━━ AVAILABLE RECORDS ━━

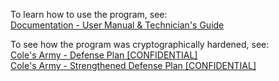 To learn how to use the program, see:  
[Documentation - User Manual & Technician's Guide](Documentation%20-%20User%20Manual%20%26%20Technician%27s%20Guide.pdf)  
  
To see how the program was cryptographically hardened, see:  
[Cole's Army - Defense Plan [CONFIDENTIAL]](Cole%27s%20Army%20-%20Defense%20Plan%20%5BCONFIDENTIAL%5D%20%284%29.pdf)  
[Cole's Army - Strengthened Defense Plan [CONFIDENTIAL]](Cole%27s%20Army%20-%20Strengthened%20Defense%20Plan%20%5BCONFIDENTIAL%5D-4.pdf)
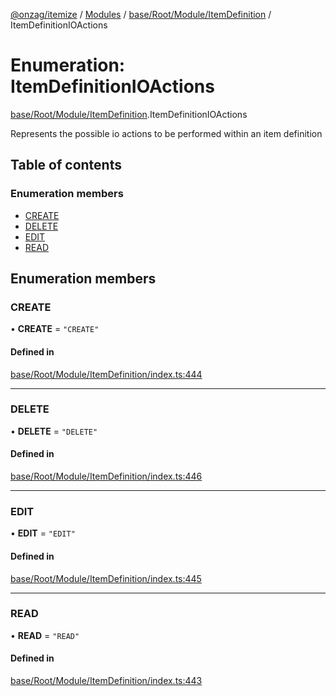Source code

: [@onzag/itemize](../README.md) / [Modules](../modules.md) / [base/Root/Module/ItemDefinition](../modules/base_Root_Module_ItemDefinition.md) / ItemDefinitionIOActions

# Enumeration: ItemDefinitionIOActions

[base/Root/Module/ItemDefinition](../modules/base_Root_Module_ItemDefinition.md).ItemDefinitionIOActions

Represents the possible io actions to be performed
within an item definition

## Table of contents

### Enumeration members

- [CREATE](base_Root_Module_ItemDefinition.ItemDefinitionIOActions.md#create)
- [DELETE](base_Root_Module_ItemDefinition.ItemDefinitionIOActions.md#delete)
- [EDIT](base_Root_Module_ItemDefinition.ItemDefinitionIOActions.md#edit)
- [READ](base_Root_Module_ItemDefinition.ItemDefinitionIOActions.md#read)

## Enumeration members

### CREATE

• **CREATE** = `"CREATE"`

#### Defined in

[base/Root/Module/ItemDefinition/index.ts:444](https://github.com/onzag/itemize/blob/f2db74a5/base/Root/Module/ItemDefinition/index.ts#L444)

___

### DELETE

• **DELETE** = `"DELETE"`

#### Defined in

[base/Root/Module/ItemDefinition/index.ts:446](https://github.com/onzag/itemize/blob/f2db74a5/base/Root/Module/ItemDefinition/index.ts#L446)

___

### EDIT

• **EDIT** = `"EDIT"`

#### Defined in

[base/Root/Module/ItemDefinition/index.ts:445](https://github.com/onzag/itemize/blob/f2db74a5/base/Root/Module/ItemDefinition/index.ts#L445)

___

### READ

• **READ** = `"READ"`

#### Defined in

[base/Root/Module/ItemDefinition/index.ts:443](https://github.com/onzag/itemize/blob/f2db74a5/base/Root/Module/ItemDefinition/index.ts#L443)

━━━

▶ _EXERCISE OBJECTIVE_: Using the material above, retype each entry exactly and omit the pictures.

▶ _ANSWER SPACE_:
 To learn how to use the program, see:  
[Documentation - User Manual & Technician's Guide](Documentation%20-%20User%20Manual%20%26%20Technician%27s%20Guide.pdf)  
  
To see how the program was cryptographically hardened, see:  
[Cole's Army - Defense Plan [CONFIDENTIAL]](Cole%27s%20Army%20-%20Defense%20Plan%20%5BCONFIDENTIAL%5D%20%284%29.pdf)  
[Cole's Army - Strengthened Defense Plan [CONFIDENTIAL]](Cole%27s%20Army%20-%20Strengthened%20Defense%20Plan%20%5BCONFIDENTIAL%5D-4.pdf)
Source code

: [@onzag/itemize](../README.md) / [Modules](../modules.md) / [base/Root/Module/ItemDefinition](../modules/base_Root_Module_ItemDefinition.md) / ItemDefinitionIOActions

# Enumeration: ItemDefinitionIOActions

[base/Root/Module/ItemDefinition](../modules/base_Root_Module_ItemDefinition.md).ItemDefinitionIOActions

Represents the possible io actions to be performed
within an item definition

## Table of contents

### Enumeration members

- [CREATE](base_Root_Module_ItemDefinition.ItemDefinitionIOActions.md#create)
- [DELETE](base_Root_Module_ItemDefinition.ItemDefinitionIOActions.md#delete)
- [EDIT](base_Root_Module_ItemDefinition.ItemDefinitionIOActions.md#edit)
- [READ](base_Root_Module_ItemDefinition.ItemDefinitionIOActions.md#read)

## Enumeration members

### CREATE

• **CREATE** = `"CREATE"`

#### Defined in

[base/Root/Module/ItemDefinition/index.ts:444](https://github.com/onzag/itemize/blob/f2db74a5/base/Root/Module/ItemDefinition/index.ts#L444)

___

### DELETE

• **DELETE** = `"DELETE"`

#### Defined in

[base/Root/Module/ItemDefinition/index.ts:446](https://github.com/onzag/itemize/blob/f2db74a5/base/Root/Module/ItemDefinition/index.ts#L446)

___

### EDIT

• **EDIT** = `"EDIT"`

#### Defined in

[base/Root/Module/ItemDefinition/index.ts:445](https://github.com/onzag/itemize/blob/f2db74a5/base/Root/Module/ItemDefinition/index.ts#L445)

___

### READ

• **READ** = `"READ"`

#### Defined in

[base/Root/Module/ItemDefinition/index.ts:443](https://github.com/onzag/itemize/blob/f2db74a5/base/Root/Module/ItemDefinition/index.ts#L443)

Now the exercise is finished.